I finally got around to repairing the gate and fence through which I so merrily crashed last week. If I am permitted to say so, it was one of the best carpentry jobs I’ve ever done. I worked slowly and as methodically as I am capable of working, made no errors in measuring, cut off no fingers, lifted no expletives into the air which would have to be deleted here, and was genuinely pleased with how it turned out. To top things off, I had sufficient energy and daylight left to mow the grass, and I managed to do so without crashing into the fence again. And believe me, that very scenario kept going through my mind as I sloooooooowly backed my still-unrepaired-brakes-truck back into position after I put away the mower. I had already made up my mind that if God had been feeling whimsical today and had allowed me to destroy the work I had done, I would simply announce to my wife that we don’t really need a fence and gate there, and that the new open design would enhance our feng shui beyond all hope of the neighbors besting us. But this was a moot point.

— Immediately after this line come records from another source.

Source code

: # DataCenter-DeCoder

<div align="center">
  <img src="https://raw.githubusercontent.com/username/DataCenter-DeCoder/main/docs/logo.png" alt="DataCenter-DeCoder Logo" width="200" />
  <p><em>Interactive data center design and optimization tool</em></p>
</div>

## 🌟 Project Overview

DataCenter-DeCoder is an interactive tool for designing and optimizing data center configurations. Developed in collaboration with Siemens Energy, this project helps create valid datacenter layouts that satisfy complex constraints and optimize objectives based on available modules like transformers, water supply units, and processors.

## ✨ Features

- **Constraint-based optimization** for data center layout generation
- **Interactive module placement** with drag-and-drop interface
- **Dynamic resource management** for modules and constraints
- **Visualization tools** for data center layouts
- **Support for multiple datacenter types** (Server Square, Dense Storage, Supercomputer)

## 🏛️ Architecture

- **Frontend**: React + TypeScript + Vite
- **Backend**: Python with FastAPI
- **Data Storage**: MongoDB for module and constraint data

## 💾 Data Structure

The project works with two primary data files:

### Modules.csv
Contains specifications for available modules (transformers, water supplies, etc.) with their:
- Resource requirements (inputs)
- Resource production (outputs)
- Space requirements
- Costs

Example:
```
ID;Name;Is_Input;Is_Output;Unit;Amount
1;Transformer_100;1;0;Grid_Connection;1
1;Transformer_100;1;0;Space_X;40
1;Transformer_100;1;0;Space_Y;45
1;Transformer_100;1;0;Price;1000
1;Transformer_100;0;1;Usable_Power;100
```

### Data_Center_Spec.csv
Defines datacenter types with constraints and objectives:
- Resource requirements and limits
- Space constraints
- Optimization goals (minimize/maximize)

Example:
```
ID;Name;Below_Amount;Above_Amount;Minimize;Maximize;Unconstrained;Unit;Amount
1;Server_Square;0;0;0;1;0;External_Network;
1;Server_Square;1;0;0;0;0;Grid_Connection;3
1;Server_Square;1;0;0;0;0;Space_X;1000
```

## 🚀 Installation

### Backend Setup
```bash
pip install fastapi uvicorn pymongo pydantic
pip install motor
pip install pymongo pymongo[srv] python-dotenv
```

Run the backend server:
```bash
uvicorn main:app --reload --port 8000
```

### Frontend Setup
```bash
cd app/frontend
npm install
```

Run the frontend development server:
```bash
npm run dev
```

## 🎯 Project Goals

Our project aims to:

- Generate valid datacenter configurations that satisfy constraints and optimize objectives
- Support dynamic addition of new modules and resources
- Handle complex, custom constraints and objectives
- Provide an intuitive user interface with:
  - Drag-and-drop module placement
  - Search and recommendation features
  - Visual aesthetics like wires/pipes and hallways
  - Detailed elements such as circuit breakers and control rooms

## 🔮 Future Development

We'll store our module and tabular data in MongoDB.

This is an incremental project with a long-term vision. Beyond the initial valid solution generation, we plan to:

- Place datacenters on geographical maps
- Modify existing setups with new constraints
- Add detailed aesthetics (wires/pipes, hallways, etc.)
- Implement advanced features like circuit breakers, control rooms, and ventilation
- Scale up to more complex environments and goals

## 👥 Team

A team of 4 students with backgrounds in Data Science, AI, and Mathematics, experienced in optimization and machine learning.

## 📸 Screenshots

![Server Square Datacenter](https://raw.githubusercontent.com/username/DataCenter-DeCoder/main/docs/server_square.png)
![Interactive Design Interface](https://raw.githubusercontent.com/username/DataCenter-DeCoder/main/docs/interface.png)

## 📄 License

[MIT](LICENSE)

While I was mowing, I was thinking about God and life and all of my questions. My mind turned to the mystic thinker and artist William Arkle, to whose work I was introduced by Bruce Charlton. Arkle’s idea of two heavenly parents watching over Their children, not angry with their children but deeply interested and concerned and pleased and thrilled by their steps and missteps….this concept is profoundly attractive and interesting to me. As I mowed, I whispered fragments of prayers. Can this be true? Are there two of you, mother and father, just like in nature? Are you watching me now? Do I displease you? Will you ever communicate with me directly? The thoughts were not ponderous as some of my divinely-aimed musings are. They were light and natural and quite pleasant. I kept thinking these thoughts and whispering these miniature prayers as I worked.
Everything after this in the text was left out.